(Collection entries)
---
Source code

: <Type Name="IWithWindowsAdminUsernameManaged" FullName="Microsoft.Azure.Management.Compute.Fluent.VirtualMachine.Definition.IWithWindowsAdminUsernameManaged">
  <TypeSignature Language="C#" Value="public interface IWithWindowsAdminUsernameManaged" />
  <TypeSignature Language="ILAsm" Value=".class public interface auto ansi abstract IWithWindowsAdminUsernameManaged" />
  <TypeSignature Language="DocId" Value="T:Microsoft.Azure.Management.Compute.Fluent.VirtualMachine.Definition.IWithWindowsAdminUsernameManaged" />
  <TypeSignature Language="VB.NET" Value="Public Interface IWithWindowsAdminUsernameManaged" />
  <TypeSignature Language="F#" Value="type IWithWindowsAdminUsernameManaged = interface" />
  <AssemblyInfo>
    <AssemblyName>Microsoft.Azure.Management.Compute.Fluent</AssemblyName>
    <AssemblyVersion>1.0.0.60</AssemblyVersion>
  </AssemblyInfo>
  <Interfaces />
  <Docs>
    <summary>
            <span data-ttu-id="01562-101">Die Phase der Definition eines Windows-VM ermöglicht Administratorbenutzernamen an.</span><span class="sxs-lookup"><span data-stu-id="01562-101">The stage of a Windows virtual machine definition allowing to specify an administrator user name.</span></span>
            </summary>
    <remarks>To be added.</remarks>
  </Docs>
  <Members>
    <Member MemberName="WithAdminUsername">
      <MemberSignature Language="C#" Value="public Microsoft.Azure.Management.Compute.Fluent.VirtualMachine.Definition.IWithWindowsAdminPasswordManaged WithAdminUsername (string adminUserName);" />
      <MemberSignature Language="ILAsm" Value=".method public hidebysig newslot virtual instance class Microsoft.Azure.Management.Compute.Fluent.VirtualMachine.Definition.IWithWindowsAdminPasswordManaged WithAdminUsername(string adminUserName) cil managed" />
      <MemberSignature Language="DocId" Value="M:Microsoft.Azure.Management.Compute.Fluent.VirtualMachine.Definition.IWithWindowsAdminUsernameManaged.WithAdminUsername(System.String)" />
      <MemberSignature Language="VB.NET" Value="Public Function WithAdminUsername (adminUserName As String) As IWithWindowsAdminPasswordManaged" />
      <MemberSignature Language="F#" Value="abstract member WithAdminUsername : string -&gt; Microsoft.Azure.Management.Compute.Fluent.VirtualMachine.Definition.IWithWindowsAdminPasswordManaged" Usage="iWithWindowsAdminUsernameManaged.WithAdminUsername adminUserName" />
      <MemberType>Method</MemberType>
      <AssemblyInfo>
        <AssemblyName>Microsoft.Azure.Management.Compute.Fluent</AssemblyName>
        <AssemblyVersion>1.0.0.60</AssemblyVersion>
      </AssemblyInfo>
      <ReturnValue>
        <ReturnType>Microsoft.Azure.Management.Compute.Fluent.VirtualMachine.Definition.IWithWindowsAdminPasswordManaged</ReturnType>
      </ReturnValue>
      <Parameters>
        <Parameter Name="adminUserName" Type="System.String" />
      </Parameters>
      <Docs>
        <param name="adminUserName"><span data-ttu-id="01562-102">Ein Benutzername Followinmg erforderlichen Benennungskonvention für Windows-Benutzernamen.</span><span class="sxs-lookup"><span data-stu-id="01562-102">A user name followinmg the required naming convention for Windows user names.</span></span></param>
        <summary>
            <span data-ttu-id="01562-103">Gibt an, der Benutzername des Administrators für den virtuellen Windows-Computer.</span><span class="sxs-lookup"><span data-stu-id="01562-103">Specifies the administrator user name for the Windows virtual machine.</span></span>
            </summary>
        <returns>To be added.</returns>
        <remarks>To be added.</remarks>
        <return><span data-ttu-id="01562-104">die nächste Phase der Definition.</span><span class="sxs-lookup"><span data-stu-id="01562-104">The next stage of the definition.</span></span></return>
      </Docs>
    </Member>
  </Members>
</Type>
---
§ What you need to do: Tally the lines above containing "AssemblyInfo"; give only the number.

§ Answer to the problem: 4